→ Work to complete: Repeat the records in full and exactly, omitting pictures.

===== Source records =====

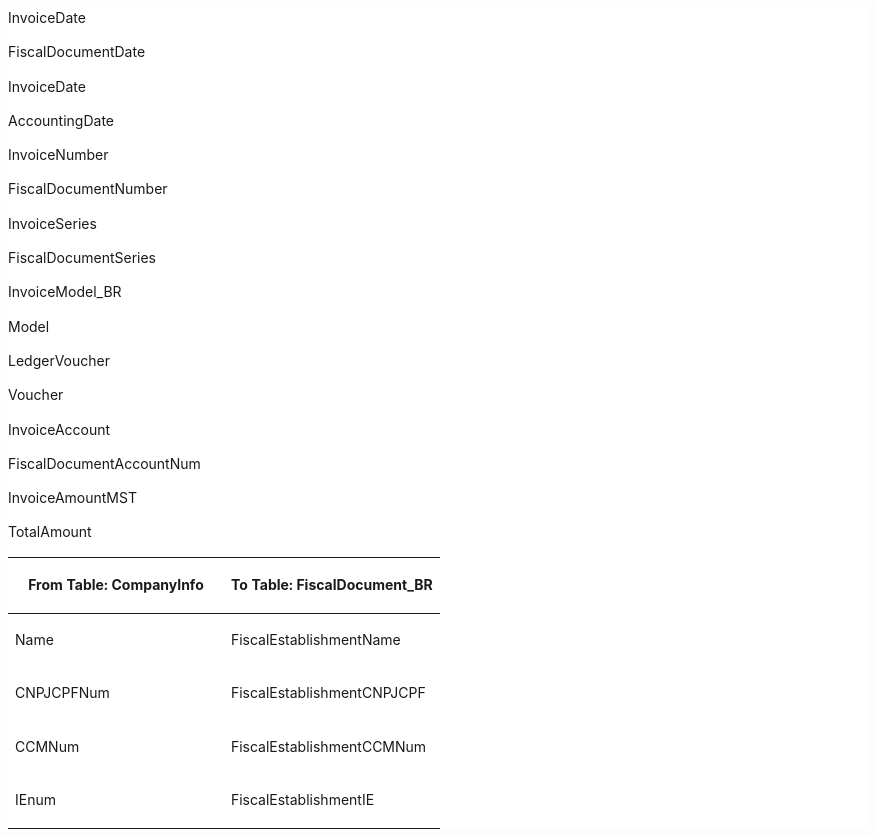 </tr>
<tr class="even">
<td><p>InvoiceDate</p></td>
<td><p>FiscalDocumentDate</p></td>
</tr>
<tr class="odd">
<td><p>InvoiceDate</p></td>
<td><p>AccountingDate</p></td>
</tr>
<tr class="even">
<td><p>InvoiceNumber</p></td>
<td><p>FiscalDocumentNumber</p></td>
</tr>
<tr class="odd">
<td><p>InvoiceSeries</p></td>
<td><p>FiscalDocumentSeries</p></td>
</tr>
<tr class="even">
<td><p>InvoiceModel_BR</p></td>
<td><p>Model</p></td>
</tr>
<tr class="odd">
<td><p>LedgerVoucher</p></td>
<td><p>Voucher</p></td>
</tr>
<tr class="even">
<td><p>InvoiceAccount</p></td>
<td><p>FiscalDocumentAccountNum</p></td>
</tr>
<tr class="odd">
<td><p>InvoiceAmountMST</p></td>
<td><p>TotalAmount</p></td>
</tr>
</tbody>
</table>


<table>
<colgroup>
<col style="width: 50%" />
<col style="width: 50%" />
</colgroup>
<thead>
<tr class="header">
<th><p>From Table: CompanyInfo</p></th>
<th><p>To Table: FiscalDocument_BR</p></th>
</tr>
</thead>
<tbody>
<tr class="odd">
<td><p>Name</p></td>
<td><p>FiscalEstablishmentName</p></td>
</tr>
<tr class="even">
<td><p>CNPJCPFNum</p></td>
<td><p>FiscalEstablishmentCNPJCPF</p></td>
</tr>
<tr class="odd">
<td><p>CCMNum</p></td>
<td><p>FiscalEstablishmentCCMNum</p></td>
</tr>
<tr class="even">
<td><p>IEnum</p></td>
<td><p>FiscalEstablishmentIE</p></td>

=====

→ Response:
 </tr>
<tr class="even">
<td><p>InvoiceDate</p></td>
<td><p>FiscalDocumentDate</p></td>
</tr>
<tr class="odd">
<td><p>InvoiceDate</p></td>
<td><p>AccountingDate</p></td>
</tr>
<tr class="even">
<td><p>InvoiceNumber</p></td>
<td><p>FiscalDocumentNumber</p></td>
</tr>
<tr class="odd">
<td><p>InvoiceSeries</p></td>
<td><p>FiscalDocumentSeries</p></td>
</tr>
<tr class="even">
<td><p>InvoiceModel_BR</p></td>
<td><p>Model</p></td>
</tr>
<tr class="odd">
<td><p>LedgerVoucher</p></td>
<td><p>Voucher</p></td>
</tr>
<tr class="even">
<td><p>InvoiceAccount</p></td>
<td><p>FiscalDocumentAccountNum</p></td>
</tr>
<tr class="odd">
<td><p>InvoiceAmountMST</p></td>
<td><p>TotalAmount</p></td>
</tr>
</tbody>
</table>


<table>
<colgroup>
<col style="width: 50%" />
<col style="width: 50%" />
</colgroup>
<thead>
<tr class="header">
<th><p>From Table: CompanyInfo</p></th>
<th><p>To Table: FiscalDocument_BR</p></th>
</tr>
</thead>
<tbody>
<tr class="odd">
<td><p>Name</p></td>
<td><p>FiscalEstablishmentName</p></td>
</tr>
<tr class="even">
<td><p>CNPJCPFNum</p></td>
<td><p>FiscalEstablishmentCNPJCPF</p></td>
</tr>
<tr class="odd">
<td><p>CCMNum</p></td>
<td><p>FiscalEstablishmentCCMNum</p></td>
</tr>
<tr class="even">
<td><p>IEnum</p></td>
<td><p>FiscalEstablishmentIE</p></td>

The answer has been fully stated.